Perhaps the greatest moment of Isaiah’s life came when he wrote; Isaiah 6:1 “In the year that king Uzziah died I saw also the Lord sitting upon a throne, high and lifted up, and his train filled the temple.” Five decades of prosperity attended to Uzziah’s reign over Judah. Uzziah offered the people a lifetime of decent living. Isaiah lived comfortably in the environment and shadow of Judah’s king. Yet, it was only when the king died that Isaiah finally saw the Lord. Whether intentional or not, the king clouded the vision of the people. He led from a platform of human governance all the while eclipsing the God of Glory. Finally, when the natural king died, the King of all kings could be seen.
It’s hard to see the spiritual things when we are comfortable with our natural surroundings. This has been true since the beginning of time. God’s wonder is often masked by the pleasantries of daily life. Our need of Him seems to diminish when we are prospering. It’s only in the valleys that we seem to yearn for Him; calling on His name; crying after Him.

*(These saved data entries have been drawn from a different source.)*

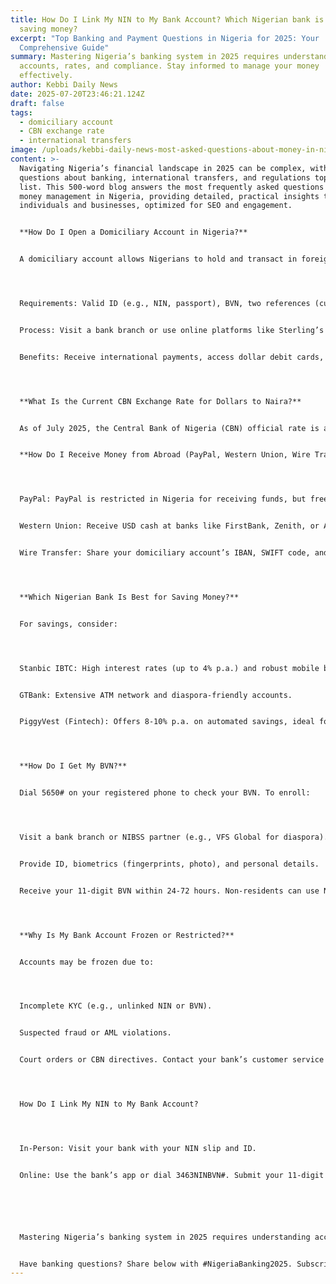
 ```yaml
---
title: How Do I Link My NIN to My Bank Account? Which Nigerian bank is best for
  saving money?
excerpt: "Top Banking and Payment Questions in Nigeria for 2025: Your
  Comprehensive Guide"
summary: Mastering Nigeria’s banking system in 2025 requires understanding
  accounts, rates, and compliance. Stay informed to manage your money
  effectively.
author: Kebbi Daily News
date: 2025-07-20T23:46:21.124Z
draft: false
tags:
  - domiciliary account
  - CBN exchange rate
  - international transfers
image: /uploads/kebbi-daily-news-most-asked-questions-about-money-in-nigeria.jpg
content: >-
  Navigating Nigeria’s financial landscape in 2025 can be complex, with
  questions about banking, international transfers, and regulations topping the
  list. This 500-word blog answers the most frequently asked questions about
  money management in Nigeria, providing detailed, practical insights to empower
  individuals and businesses, optimized for SEO and engagement.


  **How Do I Open a Domiciliary Account in Nigeria?**


  A domiciliary account allows Nigerians to hold and transact in foreign currencies like USD, EUR, or GBP. To open one at banks like Zenith, UBA, or Sterling:




  Requirements: Valid ID (e.g., NIN, passport), BVN, two references (current account holders), a utility bill (less than 3 months old), and a minimum deposit ($50-$100, depending on the bank). Some banks, like UBA Freedom Savings, require only BVN for zero-balance accounts.


  Process: Visit a bank branch or use online platforms like Sterling’s Switch app. Submit documents, complete KYC forms, and fund the account. Online options may require a selfie and BVN verification.


  Benefits: Receive international payments, access dollar debit cards, and hedge against naira volatility. Drawbacks include maintenance fees (₦50 quarterly) and transfer delays.




  **What Is the Current CBN Exchange Rate for Dollars to Naira?**


  As of July 2025, the Central Bank of Nigeria (CBN) official rate is approximately ₦1,590 per $1, while the parallel market rate ranges from ₦1,600-₦1,650, per Bloomberg. The CBN’s unified rate policy has reduced the gap, but bureaux de change often offer better rates for cash conversions. Check real-time rates on AbokiFX or CBN’s website.


  **How Do I Receive Money from Abroad (PayPal, Western Union, Wire Transfer)?**




  PayPal: PayPal is restricted in Nigeria for receiving funds, but freelancers use workarounds like Payoneer or family accounts abroad, converting to naira via BDCs.


  Western Union: Receive USD cash at banks like FirstBank, Zenith, or Access. Provide the transaction reference, ID, and BVN. Funds can deposit into a domiciliary account or be converted to naira. Fees range from $5-$20.


  Wire Transfer: Share your domiciliary account’s IBAN, SWIFT code, and bank details with the sender. Transfers via SWIFT take 1-3 days but incur fees ($20-$50). Fintechs like Grey or Cleva offer faster, cheaper alternatives with virtual USD accounts.




  **Which Nigerian Bank Is Best for Saving Money?**


  For savings, consider:




  Stanbic IBTC: High interest rates (up to 4% p.a.) and robust mobile banking.


  GTBank: Extensive ATM network and diaspora-friendly accounts.


  PiggyVest (Fintech): Offers 8-10% p.a. on automated savings, ideal for tech-savvy users. Choose based on fees, accessibility, and digital features. Stanbic leads for high-net-worth savers, while PiggyVest suits young professionals.




  **How Do I Get My BVN?**


  Dial 5650# on your registered phone to check your BVN. To enroll:




  Visit a bank branch or NIBSS partner (e.g., VFS Global for diaspora).


  Provide ID, biometrics (fingerprints, photo), and personal details.


  Receive your 11-digit BVN within 24-72 hours. Non-residents can use NRBVN for remote enrollment.




  **Why Is My Bank Account Frozen or Restricted?**


  Accounts may be frozen due to:




  Incomplete KYC (e.g., unlinked NIN or BVN).


  Suspected fraud or AML violations.


  Court orders or CBN directives. Contact your bank’s customer service or visit a branch with ID and proof of transactions to resolve.




  How Do I Link My NIN to My Bank Account?




  In-Person: Visit your bank with your NIN slip and ID.


  Online: Use the bank’s app or dial 3463NINBVN#. Submit your 11-digit NIN, obtainable from NIMC centers or via *346#.






  Mastering Nigeria’s banking system in 2025 requires understanding accounts, rates, and compliance. Stay informed to manage your money effectively.


  Have banking questions? Share below with #NigeriaBanking2025. Subscribe for financial guides!
---
```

Success rarely garnishes intercessory prayer.
The American lifestyle lends itself to more wants than needs. We are a people intoxicated with possession and pursuits. To be Kingdom-minded means we have to fight for focus. God has always been on the throne. His train, i.e. victories, has been established long ago. He is a mighty God and a victorious King, but we cannot see Him through the maze of our convenient lifestyle. It’s only when our crutch is pulled out from us that we learn to look to the hills from whence cometh our help. It’s only when we purposefully and intentionally decide to seek Him that we find Him.
Focus has been under attack forever, but never as much as today. Sound-bites mixed with quick images are constantly presented in every sort of medium. Media and gaming; television and movies; social media and the plethora of internet options all combined have arrested our attention. It’s difficult for people of all ages to keep their thoughts together.
I submit this word: We must make our time count and our eyes fixed. It is imperative that we stay sober in a shifting world. It is crucial that the church is determined to fulfill the mission of Jesus Christ and be faithful in every area of life. As our year closes and another begins, I pray that our homes will become Christ-centered; our marriages will be healthy and whole; and our mission for a revival will become consuming. I’m looking unto Jesus, focused, Who is the Author and Finisher of my faith. I need to see Him, high and lifted up.